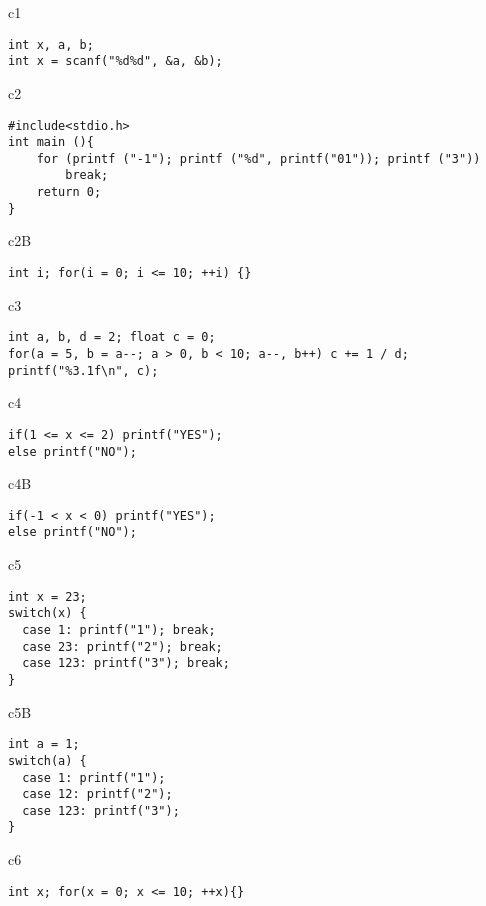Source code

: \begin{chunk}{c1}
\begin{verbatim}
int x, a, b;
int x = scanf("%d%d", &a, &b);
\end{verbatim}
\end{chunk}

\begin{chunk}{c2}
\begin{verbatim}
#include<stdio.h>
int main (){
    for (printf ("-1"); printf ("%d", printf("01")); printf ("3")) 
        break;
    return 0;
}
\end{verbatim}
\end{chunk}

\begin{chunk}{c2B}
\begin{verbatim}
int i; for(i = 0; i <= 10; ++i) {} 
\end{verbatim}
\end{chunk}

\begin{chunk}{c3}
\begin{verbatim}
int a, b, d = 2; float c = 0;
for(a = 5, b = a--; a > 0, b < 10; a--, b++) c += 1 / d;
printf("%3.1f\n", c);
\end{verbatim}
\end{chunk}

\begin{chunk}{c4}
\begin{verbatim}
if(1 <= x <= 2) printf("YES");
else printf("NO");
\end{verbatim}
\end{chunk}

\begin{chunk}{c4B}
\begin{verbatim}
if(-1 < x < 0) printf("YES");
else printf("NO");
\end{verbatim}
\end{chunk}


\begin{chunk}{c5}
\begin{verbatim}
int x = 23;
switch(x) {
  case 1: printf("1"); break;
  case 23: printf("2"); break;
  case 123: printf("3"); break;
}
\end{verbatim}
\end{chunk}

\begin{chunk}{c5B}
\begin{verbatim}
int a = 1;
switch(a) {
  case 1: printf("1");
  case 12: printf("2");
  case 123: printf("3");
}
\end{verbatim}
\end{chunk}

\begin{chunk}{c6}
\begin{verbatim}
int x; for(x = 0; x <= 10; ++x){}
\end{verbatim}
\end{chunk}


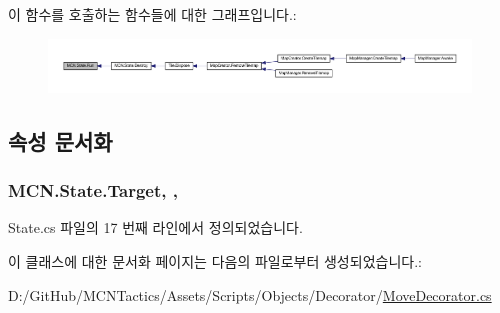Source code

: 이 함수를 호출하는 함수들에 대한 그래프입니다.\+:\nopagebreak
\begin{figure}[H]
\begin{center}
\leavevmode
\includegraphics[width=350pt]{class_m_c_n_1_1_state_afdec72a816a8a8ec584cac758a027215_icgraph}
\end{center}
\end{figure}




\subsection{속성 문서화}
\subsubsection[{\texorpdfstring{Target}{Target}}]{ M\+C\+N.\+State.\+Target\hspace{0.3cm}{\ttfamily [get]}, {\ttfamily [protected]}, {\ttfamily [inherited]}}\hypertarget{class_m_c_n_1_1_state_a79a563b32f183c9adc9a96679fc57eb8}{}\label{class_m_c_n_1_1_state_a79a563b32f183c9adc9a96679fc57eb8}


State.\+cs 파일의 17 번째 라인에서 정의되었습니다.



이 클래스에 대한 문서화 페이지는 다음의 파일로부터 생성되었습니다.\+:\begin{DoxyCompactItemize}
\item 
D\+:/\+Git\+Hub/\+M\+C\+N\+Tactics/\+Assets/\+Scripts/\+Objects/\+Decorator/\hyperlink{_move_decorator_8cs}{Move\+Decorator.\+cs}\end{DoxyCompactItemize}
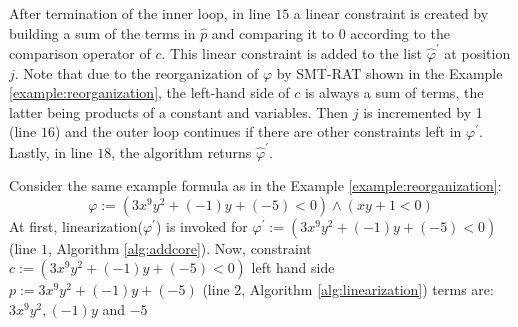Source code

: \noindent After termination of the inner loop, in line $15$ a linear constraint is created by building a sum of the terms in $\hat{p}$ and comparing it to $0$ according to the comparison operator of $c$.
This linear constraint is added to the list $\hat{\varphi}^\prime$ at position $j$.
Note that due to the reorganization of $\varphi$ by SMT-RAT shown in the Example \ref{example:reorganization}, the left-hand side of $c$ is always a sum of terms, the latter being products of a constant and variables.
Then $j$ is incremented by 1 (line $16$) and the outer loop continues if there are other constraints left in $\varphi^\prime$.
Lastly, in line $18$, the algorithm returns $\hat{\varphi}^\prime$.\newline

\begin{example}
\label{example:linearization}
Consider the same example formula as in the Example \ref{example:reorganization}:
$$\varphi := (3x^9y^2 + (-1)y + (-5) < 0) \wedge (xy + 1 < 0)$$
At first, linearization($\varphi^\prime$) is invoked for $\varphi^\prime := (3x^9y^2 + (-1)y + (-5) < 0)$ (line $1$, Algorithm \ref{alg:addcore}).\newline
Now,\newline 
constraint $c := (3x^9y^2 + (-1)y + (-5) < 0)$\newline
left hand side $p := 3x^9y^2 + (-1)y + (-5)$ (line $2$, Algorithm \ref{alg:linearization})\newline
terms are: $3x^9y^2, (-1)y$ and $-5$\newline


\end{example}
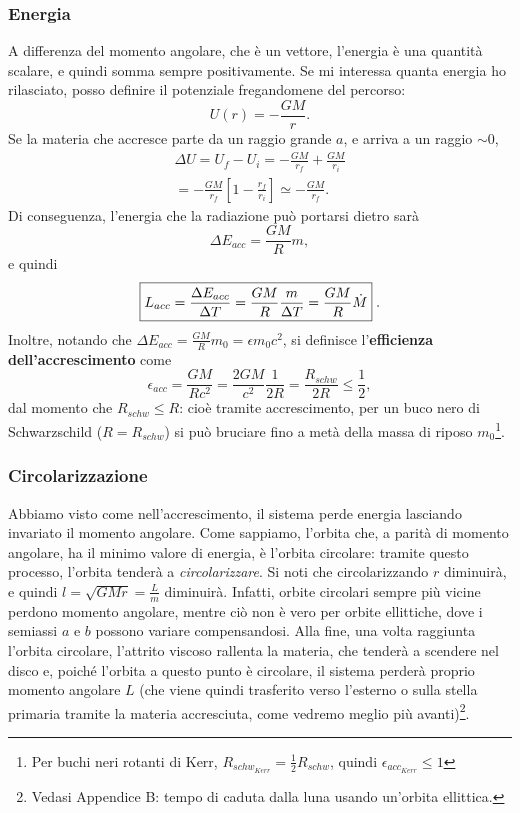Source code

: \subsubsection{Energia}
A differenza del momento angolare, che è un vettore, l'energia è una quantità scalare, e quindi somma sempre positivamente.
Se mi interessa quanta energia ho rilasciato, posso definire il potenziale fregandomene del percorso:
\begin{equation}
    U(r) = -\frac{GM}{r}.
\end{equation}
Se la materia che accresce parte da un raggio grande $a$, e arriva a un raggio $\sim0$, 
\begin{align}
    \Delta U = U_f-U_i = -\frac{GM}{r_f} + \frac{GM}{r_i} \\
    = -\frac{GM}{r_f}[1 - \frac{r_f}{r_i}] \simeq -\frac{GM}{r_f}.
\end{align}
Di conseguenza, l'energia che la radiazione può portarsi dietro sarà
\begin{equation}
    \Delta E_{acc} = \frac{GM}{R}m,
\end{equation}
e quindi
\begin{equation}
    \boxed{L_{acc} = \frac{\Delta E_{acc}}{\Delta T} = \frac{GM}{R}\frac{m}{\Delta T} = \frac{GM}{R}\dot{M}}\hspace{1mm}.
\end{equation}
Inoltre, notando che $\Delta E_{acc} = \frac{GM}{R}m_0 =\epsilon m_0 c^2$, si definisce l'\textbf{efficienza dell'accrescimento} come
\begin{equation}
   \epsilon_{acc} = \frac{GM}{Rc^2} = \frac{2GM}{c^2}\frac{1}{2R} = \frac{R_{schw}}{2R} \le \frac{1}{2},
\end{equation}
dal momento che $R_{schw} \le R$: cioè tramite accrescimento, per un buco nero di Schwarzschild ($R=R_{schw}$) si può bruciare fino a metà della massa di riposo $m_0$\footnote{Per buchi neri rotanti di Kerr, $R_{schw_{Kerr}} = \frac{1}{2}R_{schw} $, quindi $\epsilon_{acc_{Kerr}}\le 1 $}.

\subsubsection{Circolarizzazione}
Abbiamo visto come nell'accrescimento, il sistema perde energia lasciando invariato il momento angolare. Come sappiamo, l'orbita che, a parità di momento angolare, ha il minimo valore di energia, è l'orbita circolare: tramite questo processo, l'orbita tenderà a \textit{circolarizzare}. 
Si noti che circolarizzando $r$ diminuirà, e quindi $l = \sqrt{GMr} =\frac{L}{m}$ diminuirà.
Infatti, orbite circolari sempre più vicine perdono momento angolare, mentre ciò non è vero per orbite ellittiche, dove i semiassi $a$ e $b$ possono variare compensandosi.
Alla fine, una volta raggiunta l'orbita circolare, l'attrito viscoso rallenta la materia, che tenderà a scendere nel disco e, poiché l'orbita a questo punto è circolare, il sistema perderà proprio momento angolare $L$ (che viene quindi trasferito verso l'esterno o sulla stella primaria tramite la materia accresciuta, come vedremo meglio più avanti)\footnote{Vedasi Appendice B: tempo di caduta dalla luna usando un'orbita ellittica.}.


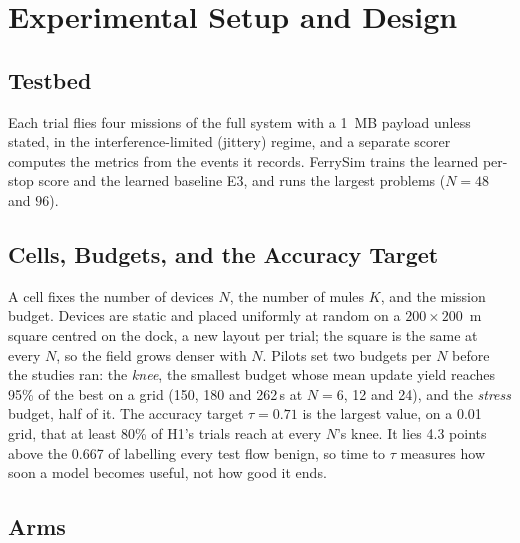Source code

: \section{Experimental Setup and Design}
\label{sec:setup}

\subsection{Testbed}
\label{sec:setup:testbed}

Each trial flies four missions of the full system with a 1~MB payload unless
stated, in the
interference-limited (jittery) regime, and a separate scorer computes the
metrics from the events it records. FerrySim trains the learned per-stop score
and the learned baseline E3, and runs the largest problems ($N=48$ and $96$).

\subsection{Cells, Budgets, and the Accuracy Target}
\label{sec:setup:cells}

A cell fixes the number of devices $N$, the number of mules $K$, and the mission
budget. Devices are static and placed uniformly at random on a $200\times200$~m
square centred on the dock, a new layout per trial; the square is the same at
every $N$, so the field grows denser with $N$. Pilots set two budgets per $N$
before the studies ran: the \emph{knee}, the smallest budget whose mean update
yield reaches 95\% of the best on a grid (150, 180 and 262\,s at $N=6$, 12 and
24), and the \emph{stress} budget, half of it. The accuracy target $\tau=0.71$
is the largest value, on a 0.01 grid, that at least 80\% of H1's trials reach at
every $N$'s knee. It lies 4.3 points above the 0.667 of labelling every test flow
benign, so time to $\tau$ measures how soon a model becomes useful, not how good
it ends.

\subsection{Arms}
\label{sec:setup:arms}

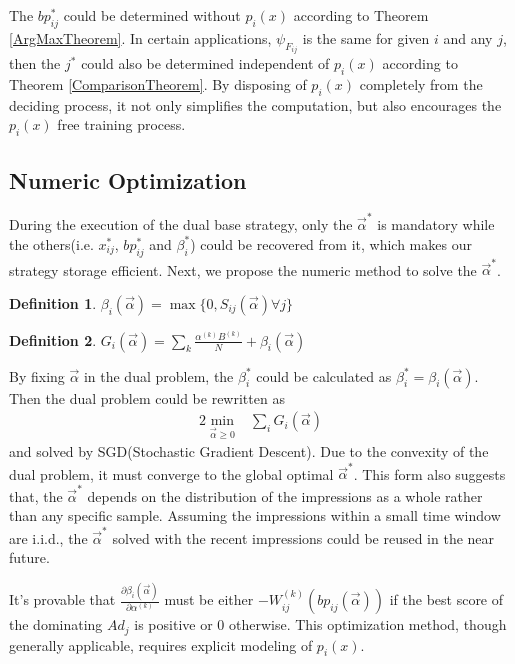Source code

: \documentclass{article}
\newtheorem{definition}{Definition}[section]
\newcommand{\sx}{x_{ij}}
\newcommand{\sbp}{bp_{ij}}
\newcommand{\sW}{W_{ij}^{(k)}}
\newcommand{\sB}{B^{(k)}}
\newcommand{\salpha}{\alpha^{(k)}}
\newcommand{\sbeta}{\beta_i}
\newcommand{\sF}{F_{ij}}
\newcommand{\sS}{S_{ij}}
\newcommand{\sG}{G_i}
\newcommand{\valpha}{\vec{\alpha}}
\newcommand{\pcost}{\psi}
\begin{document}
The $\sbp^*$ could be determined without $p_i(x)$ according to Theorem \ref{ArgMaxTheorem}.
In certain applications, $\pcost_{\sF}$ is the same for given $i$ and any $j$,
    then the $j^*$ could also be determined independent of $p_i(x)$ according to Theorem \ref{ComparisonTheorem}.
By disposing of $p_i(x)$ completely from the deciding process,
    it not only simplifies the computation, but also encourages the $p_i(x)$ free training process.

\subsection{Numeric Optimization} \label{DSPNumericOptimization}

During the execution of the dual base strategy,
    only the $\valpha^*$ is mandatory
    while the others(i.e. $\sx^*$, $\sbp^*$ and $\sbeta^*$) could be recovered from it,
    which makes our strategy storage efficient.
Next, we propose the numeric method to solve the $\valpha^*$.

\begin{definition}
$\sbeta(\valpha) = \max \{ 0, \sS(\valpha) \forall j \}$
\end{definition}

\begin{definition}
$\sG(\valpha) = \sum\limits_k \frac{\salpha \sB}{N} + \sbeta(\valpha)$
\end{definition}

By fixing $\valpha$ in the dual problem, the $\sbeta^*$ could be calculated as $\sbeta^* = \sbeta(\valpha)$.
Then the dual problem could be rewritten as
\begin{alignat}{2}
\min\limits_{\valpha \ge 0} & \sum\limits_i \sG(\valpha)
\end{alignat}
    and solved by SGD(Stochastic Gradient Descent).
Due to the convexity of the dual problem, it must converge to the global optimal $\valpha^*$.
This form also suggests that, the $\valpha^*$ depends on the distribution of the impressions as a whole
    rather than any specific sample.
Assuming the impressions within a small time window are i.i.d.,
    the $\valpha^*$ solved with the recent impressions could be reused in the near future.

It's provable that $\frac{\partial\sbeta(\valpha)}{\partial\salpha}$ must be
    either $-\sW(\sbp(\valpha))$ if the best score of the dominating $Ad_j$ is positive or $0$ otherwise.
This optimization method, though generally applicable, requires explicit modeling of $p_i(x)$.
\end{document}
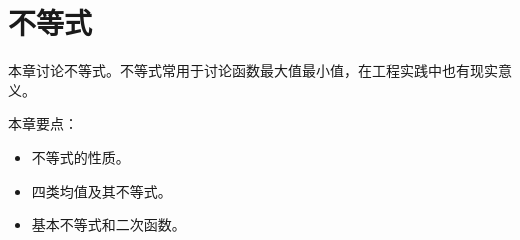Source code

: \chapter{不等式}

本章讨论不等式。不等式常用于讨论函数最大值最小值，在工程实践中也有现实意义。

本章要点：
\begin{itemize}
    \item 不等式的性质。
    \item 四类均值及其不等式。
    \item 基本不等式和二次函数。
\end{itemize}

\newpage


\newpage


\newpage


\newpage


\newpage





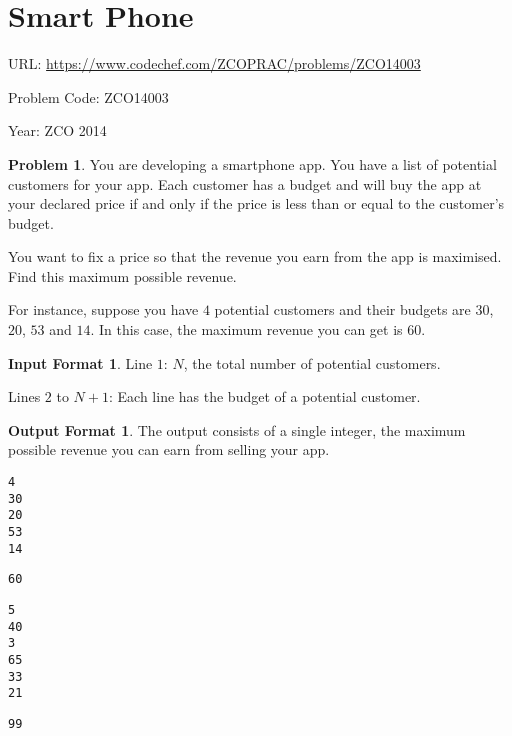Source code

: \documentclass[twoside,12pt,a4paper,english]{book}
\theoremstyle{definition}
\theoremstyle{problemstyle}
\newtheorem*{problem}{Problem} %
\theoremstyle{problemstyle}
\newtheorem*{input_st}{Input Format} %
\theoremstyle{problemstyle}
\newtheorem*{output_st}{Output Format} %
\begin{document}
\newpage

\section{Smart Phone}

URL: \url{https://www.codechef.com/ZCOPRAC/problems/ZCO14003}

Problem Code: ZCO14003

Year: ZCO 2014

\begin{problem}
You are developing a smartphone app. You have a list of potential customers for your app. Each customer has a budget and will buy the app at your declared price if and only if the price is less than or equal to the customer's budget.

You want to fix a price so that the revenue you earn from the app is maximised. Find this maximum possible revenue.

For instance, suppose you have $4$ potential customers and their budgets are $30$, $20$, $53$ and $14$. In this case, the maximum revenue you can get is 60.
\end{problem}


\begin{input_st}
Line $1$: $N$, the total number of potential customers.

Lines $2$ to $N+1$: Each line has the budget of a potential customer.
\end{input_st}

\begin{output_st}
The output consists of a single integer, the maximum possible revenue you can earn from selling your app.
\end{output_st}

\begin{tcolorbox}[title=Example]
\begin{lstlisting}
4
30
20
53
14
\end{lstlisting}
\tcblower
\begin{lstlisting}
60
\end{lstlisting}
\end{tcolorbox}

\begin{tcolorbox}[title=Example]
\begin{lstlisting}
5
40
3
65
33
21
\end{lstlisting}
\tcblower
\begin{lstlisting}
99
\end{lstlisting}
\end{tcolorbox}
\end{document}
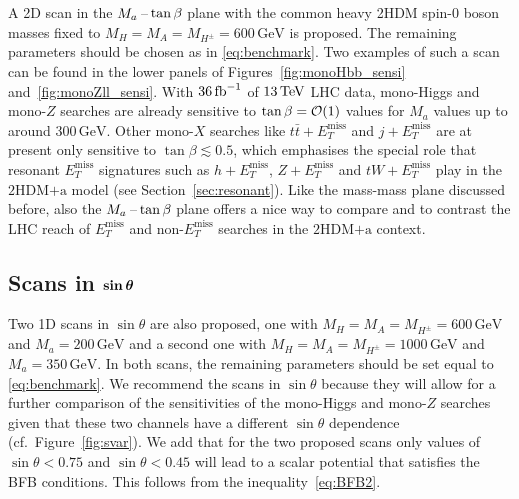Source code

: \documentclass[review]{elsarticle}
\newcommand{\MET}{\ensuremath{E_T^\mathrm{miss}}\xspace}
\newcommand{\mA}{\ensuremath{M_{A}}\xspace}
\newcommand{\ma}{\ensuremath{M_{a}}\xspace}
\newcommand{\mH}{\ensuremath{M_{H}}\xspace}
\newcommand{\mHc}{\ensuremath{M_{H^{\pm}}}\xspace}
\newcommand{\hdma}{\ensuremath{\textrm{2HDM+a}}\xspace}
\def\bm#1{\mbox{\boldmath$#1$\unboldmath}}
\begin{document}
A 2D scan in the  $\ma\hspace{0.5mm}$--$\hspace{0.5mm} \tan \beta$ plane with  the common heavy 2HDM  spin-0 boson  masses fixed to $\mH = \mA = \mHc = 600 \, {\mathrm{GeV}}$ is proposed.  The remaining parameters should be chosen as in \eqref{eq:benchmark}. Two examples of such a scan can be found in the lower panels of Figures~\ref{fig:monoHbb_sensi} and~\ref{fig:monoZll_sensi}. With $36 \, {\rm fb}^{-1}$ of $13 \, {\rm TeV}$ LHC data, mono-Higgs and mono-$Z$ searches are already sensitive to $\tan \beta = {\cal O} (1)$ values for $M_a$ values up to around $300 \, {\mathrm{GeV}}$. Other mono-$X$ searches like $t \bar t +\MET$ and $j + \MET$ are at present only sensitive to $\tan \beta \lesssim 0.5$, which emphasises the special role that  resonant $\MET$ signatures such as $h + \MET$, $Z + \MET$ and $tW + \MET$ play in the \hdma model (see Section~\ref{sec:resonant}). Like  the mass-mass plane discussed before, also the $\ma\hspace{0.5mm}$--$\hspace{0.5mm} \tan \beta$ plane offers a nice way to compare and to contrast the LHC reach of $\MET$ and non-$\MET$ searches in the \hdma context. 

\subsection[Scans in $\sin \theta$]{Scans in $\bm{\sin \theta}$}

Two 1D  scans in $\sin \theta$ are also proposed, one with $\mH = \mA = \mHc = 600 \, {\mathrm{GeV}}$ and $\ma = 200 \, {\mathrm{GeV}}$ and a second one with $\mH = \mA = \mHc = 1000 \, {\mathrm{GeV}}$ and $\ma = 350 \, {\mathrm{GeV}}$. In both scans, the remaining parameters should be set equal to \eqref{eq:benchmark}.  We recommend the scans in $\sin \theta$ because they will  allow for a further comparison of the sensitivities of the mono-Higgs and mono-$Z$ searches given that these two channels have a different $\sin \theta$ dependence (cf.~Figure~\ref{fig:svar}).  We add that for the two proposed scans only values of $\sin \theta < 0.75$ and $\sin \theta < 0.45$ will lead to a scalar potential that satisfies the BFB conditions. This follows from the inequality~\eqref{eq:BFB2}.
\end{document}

--------------------------------------------------

TASK INSTRUCTIONS: Return each line of the material in which the string "DoxyCompactItemize" can be found.

TASK RESULT:
이 클래스에 대한 문서화 페이지는 다음의 파일로부터 생성되었습니다.\+:\begin{DoxyCompactItemize}
D\+:/\+Git\+Hub/\+M\+C\+N\+Tactics/\+Assets/\+Scripts/\+Objects/\+Decorator/\hyperlink{_move_decorator_8cs}{Move\+Decorator.\+cs}\end{DoxyCompactItemize}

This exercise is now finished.